On sent que vous avez fait un gros travail de documentation pour le film. Comment vous vous y êtes prise ?
A partir du filet dans le journal, j’ai fait des recherches sur Internet et je suis tombée sur l’Association Française pour la Reconnaissance du Déni de Grossesse (AFRDG) qui était à Toulouse à cette époque. J’ai eu un bol fou car j’ai pu assister au dernier colloque de l’association avant qu’elle ne disparaisse. J’y ai rencontré le Docteur Félix Navarro (le film est dédié à sa mémoire, ndlr) qui a mis sur pied cette association et organisé le colloque. A partir de cette rencontre, il y en a eu d’autres dont une femme en particulier, qui m’a raconté plus tard comment elle avait vécu la prison.
Aujourd’hui encore, on risque la prison en cas de déni de grossesse ?
Dans le film, Claire fait quatre mois de préventive. Mais les personnes que j’ai rencontrées ont perdu leur enfant et ont fait beaucoup plus de prison.
Quelques chiffres (source : Docteur Oguz Omay) |
Chaque année en France : – 1 déni partiel sur 500 naissances – 1 déni complet sur 2500 naissances soit 304 dénis complets par an – 1 naissance à domicile sur 10000 naissances (en cas de déni complet) soit 76 naissances à domicile par an |
Sur ces 76 naissances à domicile, 15 décès de nouveaux-nés par an soit plus d’1 bébé par mois. Attention, ces décès ont de multiples causes : problèmes durant l’accouchement sans aide, bébé encombré, hypothermie, cordon qui l’étrangle… Ils ne sont pas uniquement le fait d’un infanticide. |
Vous avez imaginé quel type de femme pour créer le personnage de Claire ?
On dit souvent que les femmes qui font un déni de grossesse sont des jeunes, en marge, naïves. Dans le peu d’études qui existent sur le sujet, 80 % de ces femmes ont un mari et 50 % sont déjà mère. Je voulais justement que cette femme ait tout ce qu’il faut pour pouvoir se défendre. Montrer que ça arrive à tout le monde, y compris quelqu’un qui a toutes les cartes en main pour faire un examen supplémentaire si elle a le moindre doute.

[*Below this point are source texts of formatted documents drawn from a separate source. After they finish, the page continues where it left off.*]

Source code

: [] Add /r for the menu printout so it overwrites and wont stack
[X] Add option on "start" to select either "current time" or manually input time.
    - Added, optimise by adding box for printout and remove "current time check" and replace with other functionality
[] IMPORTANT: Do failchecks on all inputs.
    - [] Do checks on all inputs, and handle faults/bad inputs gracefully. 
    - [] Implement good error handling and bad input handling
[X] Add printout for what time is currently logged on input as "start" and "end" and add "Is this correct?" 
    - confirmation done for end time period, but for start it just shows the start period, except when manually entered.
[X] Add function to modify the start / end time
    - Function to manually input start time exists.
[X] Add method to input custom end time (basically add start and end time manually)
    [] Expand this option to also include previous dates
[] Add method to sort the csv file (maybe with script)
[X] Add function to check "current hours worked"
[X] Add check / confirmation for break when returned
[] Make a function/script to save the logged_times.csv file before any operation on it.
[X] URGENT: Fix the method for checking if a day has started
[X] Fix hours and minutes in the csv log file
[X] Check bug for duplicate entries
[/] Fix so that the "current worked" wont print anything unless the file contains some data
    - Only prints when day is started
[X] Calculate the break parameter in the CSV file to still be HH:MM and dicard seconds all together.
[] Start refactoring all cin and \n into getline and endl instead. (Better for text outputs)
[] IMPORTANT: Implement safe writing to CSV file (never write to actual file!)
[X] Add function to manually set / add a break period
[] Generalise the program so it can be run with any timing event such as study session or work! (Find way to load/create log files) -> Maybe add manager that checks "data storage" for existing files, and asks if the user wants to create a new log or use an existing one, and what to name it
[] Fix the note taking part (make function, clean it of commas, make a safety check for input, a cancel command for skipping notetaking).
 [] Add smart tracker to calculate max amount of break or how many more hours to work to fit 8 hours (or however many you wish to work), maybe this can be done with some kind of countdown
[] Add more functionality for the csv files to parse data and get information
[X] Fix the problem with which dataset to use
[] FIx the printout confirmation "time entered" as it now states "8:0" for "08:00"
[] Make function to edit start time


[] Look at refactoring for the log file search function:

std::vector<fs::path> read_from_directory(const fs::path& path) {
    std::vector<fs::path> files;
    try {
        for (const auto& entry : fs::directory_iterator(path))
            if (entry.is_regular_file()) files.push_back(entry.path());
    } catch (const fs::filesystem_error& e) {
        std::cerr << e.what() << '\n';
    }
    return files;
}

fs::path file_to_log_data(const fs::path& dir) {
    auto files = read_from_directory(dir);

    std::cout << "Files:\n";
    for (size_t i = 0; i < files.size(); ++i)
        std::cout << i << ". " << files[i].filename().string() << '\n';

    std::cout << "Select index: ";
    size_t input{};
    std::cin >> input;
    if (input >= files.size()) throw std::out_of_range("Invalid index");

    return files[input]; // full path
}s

Et il fallait que son mari soit bienveillant ?
Oui, il y avait ça aussi. Je voulais quelqu’un de calme, de doux. Heureusement, les femmes avec qui j’ai pu discuter étaient plutôt avec des maris soutenant. Je ne voulais pas que ce soit une bataille rangée au sein de la famille. Si vous mettez un mari très dérangé qui quitte sa femme, on va dire que ça ne marchait pas entre eux donc ça va être ça la raison du déni. J’ai voulu faire quelque chose de clair et simple. C’est l’histoire d’une vie heureuse qui en quelques heures tombe de haut.
Comment Maud Wyler est-elle arrivée sur le projet ?
Quand le scénario était à peu près prêt, on a commencé avec Stéphanie Douet, la productrice, à imaginer un casting et je voulais essayer avec Maud. Je pressentais que c’était quelqu’un qui avait la capacité de faire passer des émotions au-delà des mots. C’est incroyable : elle a un visage qui se redessine sans arrêt, qui fait comprendre des choses souterraines. Elle a une grande écoute et une façon de s’approprier les personnages assez formidable, dans sa posture, sa silhouette.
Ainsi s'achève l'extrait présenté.